== About this exercise ==
The first line of the entries is where the copy starts and the line with "Found by updated" is where it ends; set down each line exactly, both ends included, and drop pictures.

Stored data entries

━━━━━━━━━━

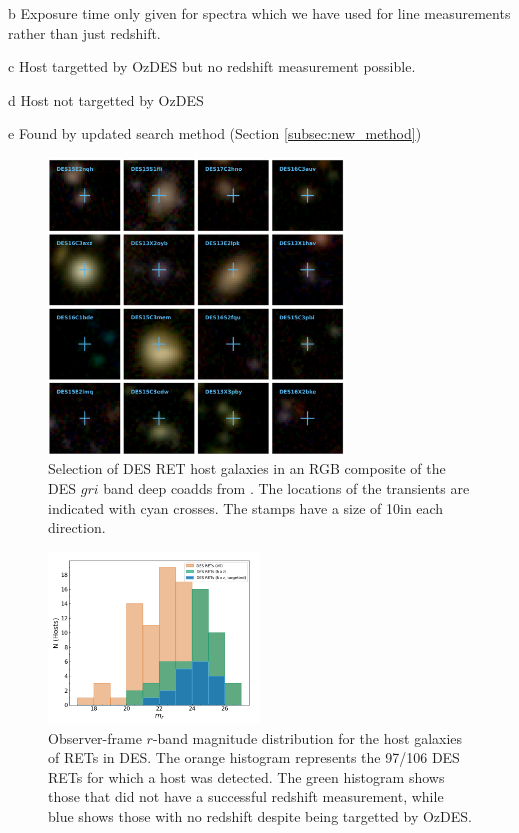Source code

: \documentclass[fleqn,usenatbib,]{mnras}
\begin{document}
\begin{table}
\begin{threeparttable}
\begin{tablenotes}
\item[b] Exposure time only given for spectra which we have used for line measurements rather than just redshift.
\item[c] Host targetted by OzDES but no redshift measurement possible.
\item[d] Host not targetted by OzDES
\item[e] Found by updated search method (Section \ref{subsec:new_method})
\end{tablenotes}
\end{threeparttable}
\label{tab:obs}
\end{table}

\begin{figure}
\includegraphics[width=0.7\textwidth]{figs/RET_Mosaic.png}
\caption{Selection of DES RET host galaxies in an RGB composite of the DES $gri$ band deep coadds from \citet{Wiseman2020}. The locations of the transients are indicated with cyan crosses. The stamps have a size of 10\arcsec in each direction.
\label{fig:mag_dist}}
\end{figure}

\begin{figure}
\includegraphics[width=0.5\textwidth]{figs/mag_dist.png}
\caption{Observer-frame $r$-band magnitude distribution for the host galaxies of RETs in DES. The orange histogram represents the 97/106 DES RETs for which a host was detected. The green histogram shows those that did not have a successful redshift measurement, while blue shows those with no redshift despite being targetted by OzDES.
\label{fig:mag_dist}}
\end{figure}
\end{document}
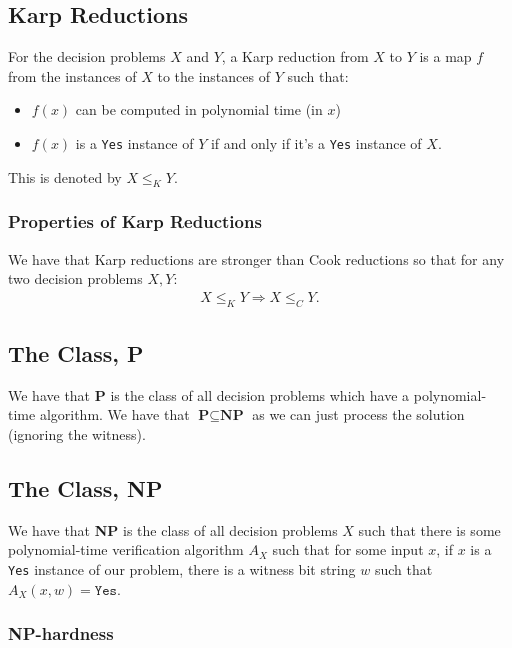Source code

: \subsection{Karp Reductions}

For the decision problems $X$ and $Y$, a Karp reduction from $X$ to $Y$
is a map $f$ from the instances of $X$ to the instances of $Y$ such that:
\begin{itemize}
  \item $f(x)$ can be computed in polynomial time (in $x$)
  \item $f(x)$ is a \texttt{Yes} instance of $Y$ if and only if it's a \texttt{Yes} instance
  of $X$.
\end{itemize} This is denoted by $X \leq_K Y$.

\subsubsection{Properties of Karp Reductions}

We have that Karp reductions are stronger than Cook reductions so that for any two
decision problems $X, Y$: \begin{gather*}
    X \leq_K Y \Rightarrow X \leq_C Y.
\end{gather*}

\subsection{The Class, \textbf{P}}

We have that \textbf{P} is the class of all decision problems which have a polynomial-time
algorithm. We have that $\textbf{P} \subseteq \textbf{NP}$ as we can just process the solution
(ignoring the witness).

\subsection{The Class, \textbf{NP}}

We have that \textbf{NP} is the class of all decision problems $X$ such that there is some
polynomial-time verification algorithm $A_X$ such that for some input $x$, 
if $x$ is a \texttt{Yes} instance of our problem, there is a witness bit string $w$
such that $A_X(x, w) = \texttt{Yes}$.

\subsubsection{\textbf{NP}-hardness}


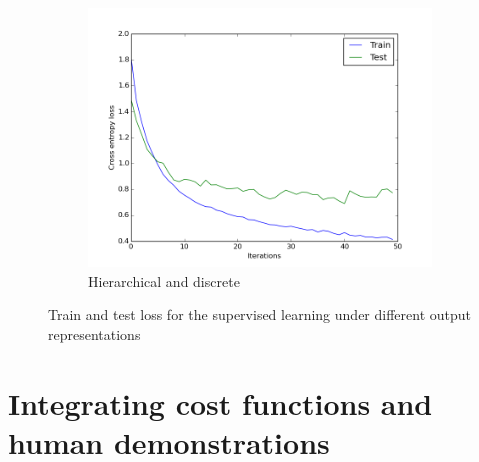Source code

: \documentclass[a4paper,11pt]{report}
\begin{document}
\begin{figure}[t]
    \begin{subfigure}[b]{0.45\columnwidth}
    \includegraphics[clip=true,width=1.\textwidth]{figures/dh_xent.png}
    \caption{Hierarchical and discrete}
    \label{fig:hier_discrete_results}
  \end{subfigure} 

  \caption[SL train test]{Train and test loss for the supervised learning under different output representations}
  \label{fig:SL_results}
\end{figure}





\section{Integrating cost functions and human demonstrations}
\end{document}
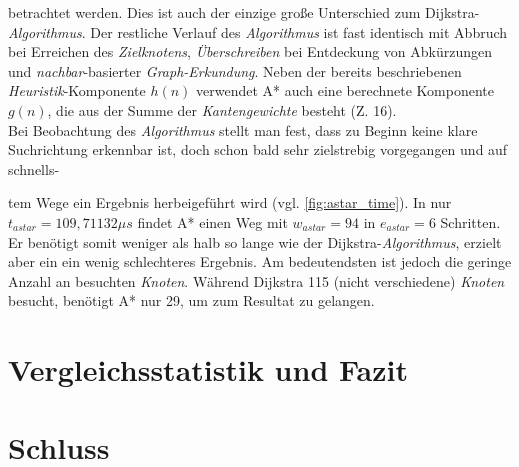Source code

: \documentclass[12pt]{article}
\begin{document}
betrachtet werden. Dies ist auch der einzige große Unterschied zum Dijkstra-\textit{Algorithmus}. Der restliche Verlauf des \textit{Algorithmus} ist fast identisch mit Abbruch bei Erreichen des \textit{Zielknotens}, \textit{Überschreiben} bei Entdeckung von Abkürzungen und \textit{nachbar}-basierter \textit{Graph-Erkundung}. Neben der bereits beschriebenen \textit{Heuristik}-Komponente $h(n)$ verwendet A* auch eine berechnete Komponente $g(n)$, die aus der Summe der \textit{Kantengewichte} besteht (Z. 16).
\\
Bei Beobachtung des \textit{Algorithmus} stellt man fest, dass zu Beginn keine klare Suchrichtung erkennbar ist, doch schon bald sehr zielstrebig vorgegangen und auf schnells-

\noindent tem Wege ein Ergebnis herbeigeführt wird (vgl. \autoref{fig:astar_time}). In nur $t_{astar} = 109,71132\mu s$ findet A* einen Weg mit $w_{astar} = 94$ in $e_{astar} = 6$ Schritten. Er benötigt somit weniger als halb so lange wie der Dijkstra-\textit{Algorithmus}, erzielt aber ein ein wenig schlechteres Ergebnis. Am bedeutendsten ist jedoch die geringe Anzahl an besuchten \textit{Knoten}. Während Dijkstra 115 (nicht verschiedene) \textit{Knoten} besucht, benötigt A* nur 29, um zum Resultat zu gelangen.

\clearpage

\section{Vergleichsstatistik und Fazit}
\newpage
\section{Schluss}
\newpage
\end{document}
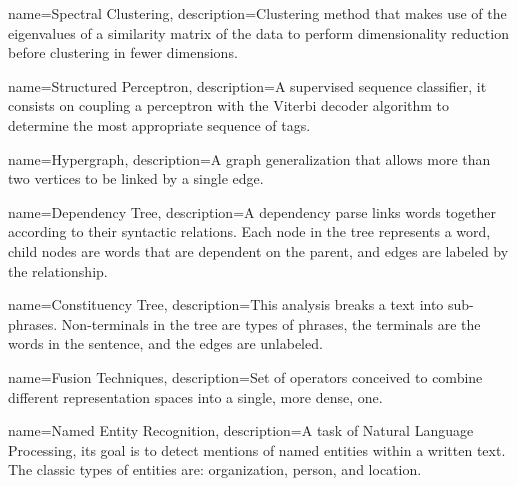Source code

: {
    name=Spectral Clustering,
    description={Clustering method that makes use of the eigenvalues of a similarity matrix of the data to perform dimensionality reduction before clustering in fewer dimensions.}
}

{
    name=Structured Perceptron,
    description={A supervised sequence classifier, it consists on coupling a perceptron with the Viterbi decoder algorithm to determine the most appropriate sequence of tags.}
}

{
    name=Hypergraph,
    description={A graph generalization that allows more than two vertices to be linked by a single edge.}
}

{
    name=Dependency Tree,
    description={A dependency parse links words together according to their syntactic relations. Each node in the tree represents a word, child nodes are words that are dependent on the parent, and edges are labeled by the relationship.}
}

{
    name=Constituency Tree,
    description={This analysis breaks a text into sub-phrases. Non-terminals in the tree are types of phrases, the terminals are the words in the sentence, and the edges are unlabeled.}
}

{
    name=Fusion Techniques,
    description={Set of operators conceived to combine different representation spaces into a single, more dense, one.}
}

{
    name=Named Entity Recognition,
    description={A task of Natural Language Processing, its goal is to detect mentions of named entities within a written text. The classic types of entities are: organization, person, and location.}
}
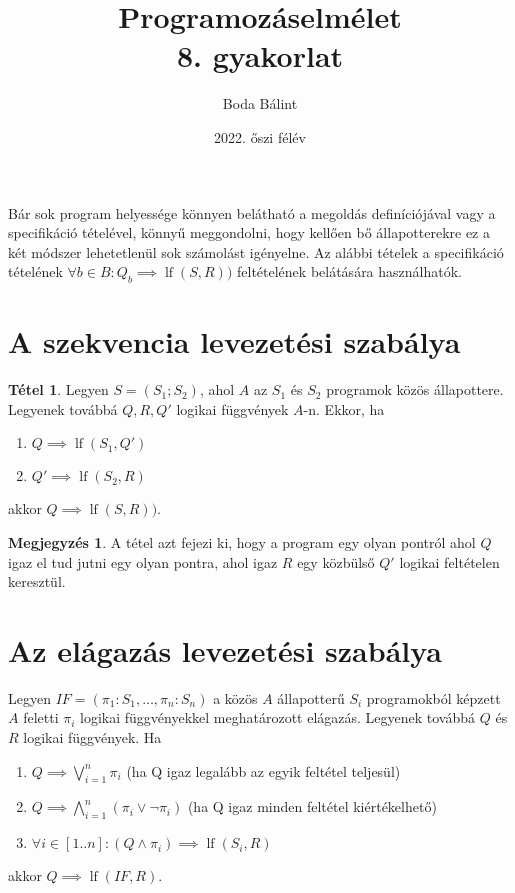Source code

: \documentclass[a4paper,12pt]{article}
\title{\huge{Programozáselmélet} \\ \large 8. gyakorlat}
\author{Boda Bálint}
\date{2022. őszi félév}
\theoremstyle{definition}
\newtheorem*{remark}{Megjegyzés}
\newtheorem*{theorem*}{Tétel}
\DeclareMathOperator{\lf}{lf}
\begin{document}
    \maketitle
    \noindent
    Bár sok program helyessége könnyen belátható a megoldás definíciójával vagy a specifikáció tételével, könnyű meggondolni, hogy kellően bő állapotterekre ez a két módszer lehetetlenül sok számolást igényelne. Az alábbi tételek a specifikáció tételének $\forall b \in B: Q_b \implies \lf(S,R)) $ feltételének belátására használhatók.
    \section{A szekvencia levezetési szabálya}
    \begin{theorem*}
        Legyen $S=(S_1;S_2)$, ahol $A$ az $S_1$ és $S_2$ programok közös állapottere. Legyenek továbbá $Q, R, Q' $ logikai függvények $A$-n. Ekkor, ha
        \begin{enumerate}
        	\item $ Q \implies \lf(S_1,Q') $
        	\item $ Q' \implies \lf(S_2,R) $
        \end{enumerate}
    	akkor $ Q \implies \lf(S,R)) $.
    \end{theorem*}
	\begin{remark}
		A tétel azt fejezi ki, hogy a program egy olyan pontról ahol $Q$ igaz el tud jutni egy olyan pontra, ahol igaz $R$ egy közbülső $Q'$ logikai feltételen keresztül. 
	\end{remark}

	\section{Az elágazás levezetési szabálya}
	Legyen $IF = (\pi_1:S_1,\dots,\pi_n:S_n)$ a közös $A$ állapotterű $S_i$ programokból képzett $A$ feletti $\pi_i$ logikai függvényekkel meghatározott elágazás. Legyenek továbbá $Q$ és $R$ logikai függvények. Ha
	\begin{enumerate}
		\item $ Q \implies \displaystyle \bigvee \limits _{i=1}^{n}{\pi_i}  $ \qquad (ha Q igaz legalább az egyik feltétel teljesül)
		\item $ Q \implies \displaystyle \bigwedge \limits _{i=1}^{n}{(\pi_i \lor \lnot \pi_i)} $ \qquad (ha Q igaz minden feltétel kiértékelhető)
		\item $ \forall i \in \left[ 1..n \right]: (Q \land \pi_i) \implies \lf(S_i,R) $
	\end{enumerate}
	akkor $ Q \implies \lf(IF,R) $.
	\newpage
\end{document}
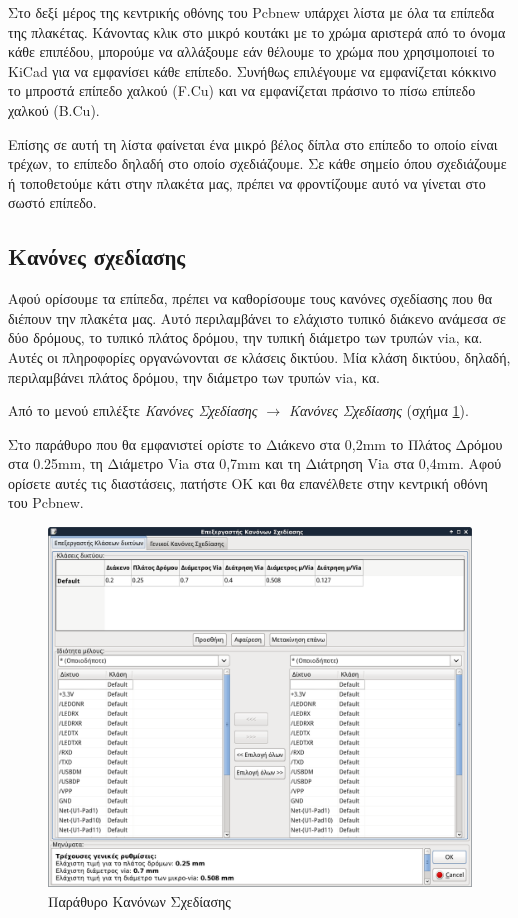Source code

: \documentclass[a4paper]{article}
\begin{document}
Στο δεξί μέρος της κεντρικής οθόνης του Pcbnew υπάρχει λίστα με όλα τα επίπεδα της πλακέτας. Κάνοντας κλικ στο μικρό κουτάκι με το χρώμα αριστερά από το όνομα κάθε επιπέδου, μπορούμε να αλλάξουμε εάν θέλουμε το χρώμα που χρησιμοποιεί το \textenglish{KiCad} για να εμφανίσει κάθε επίπεδο. Συνήθως επιλέγουμε να εμφανίζεται κόκκινο το μπροστά επίπεδο χαλκού (F.Cu) και να εμφανίζεται πράσινο το πίσω επίπεδο χαλκού (B.Cu).

Επίσης σε αυτή τη λίστα φαίνεται ένα μικρό βέλος δίπλα στο επίπεδο το οποίο είναι τρέχων, το επίπεδο δηλαδή στο οποίο σχεδιάζουμε. Σε κάθε σημείο όπου σχεδιάζουμε ή τοποθετούμε κάτι στην πλακέτα μας, πρέπει να φροντίζουμε αυτό να γίνεται στο σωστό επίπεδο.

\subsection{Κανόνες σχεδίασης}
Αφού ορίσουμε τα επίπεδα, πρέπει να καθορίσουμε τους κανόνες σχεδίασης που θα διέπουν την πλακέτα μας. Αυτό περιλαμβάνει το ελάχιστο τυπικό διάκενο ανάμεσα σε δύο δρόμους, το τυπικό πλάτος δρόμου, την τυπική διάμετρο των τρυπών via, κα. Αυτές οι πληροφορίες οργανώνονται σε κλάσεις δικτύου. Μία κλάση δικτύου, δηλαδή, περιλαμβάνει πλάτος δρόμου, την διάμετρο των τρυπών via, κα. 

Από το μενού επιλέξτε \textit{Κανόνες Σχεδίασης $\rightarrow$ Κανόνες Σχεδίασης} (σχήμα \ref{fig:pcb-dial-desset}). 

Στο παράθυρο που θα εμφανιστεί ορίστε το Διάκενο στα 0,2mm το Πλάτος Δρόμου στα 0.25mm, τη Διάμετρο Via στα 0,7mm και τη Διάτρηση Via στα 0,4mm. Αφού ορίσετε αυτές τις διαστάσεις, πατήστε ΟΚ και θα επανέλθετε στην κεντρική οθόνη του Pcbnew.

\begin{figure}
  \begin{center}
    \includegraphics[width=.9\textwidth]{img/pcb-dial-desset.png}
    \caption{Παράθυρο Κανόνων Σχεδίασης}
    \label{fig:pcb-dial-desset}
  \end{center}
\end{figure}
\end{document}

━━━━━━━━━━

== Expected answer ==
Source code

: \documentclass[fleqn,usenatbib,]{mnras}
\begin{document}
\begin{table}
\begin{threeparttable}
\begin{tablenotes}
\item[b] Exposure time only given for spectra which we have used for line measurements rather than just redshift.
\item[c] Host targetted by OzDES but no redshift measurement possible.
\item[d] Host not targetted by OzDES
\item[e] Found by updated search method (Section \ref{subsec:new_method})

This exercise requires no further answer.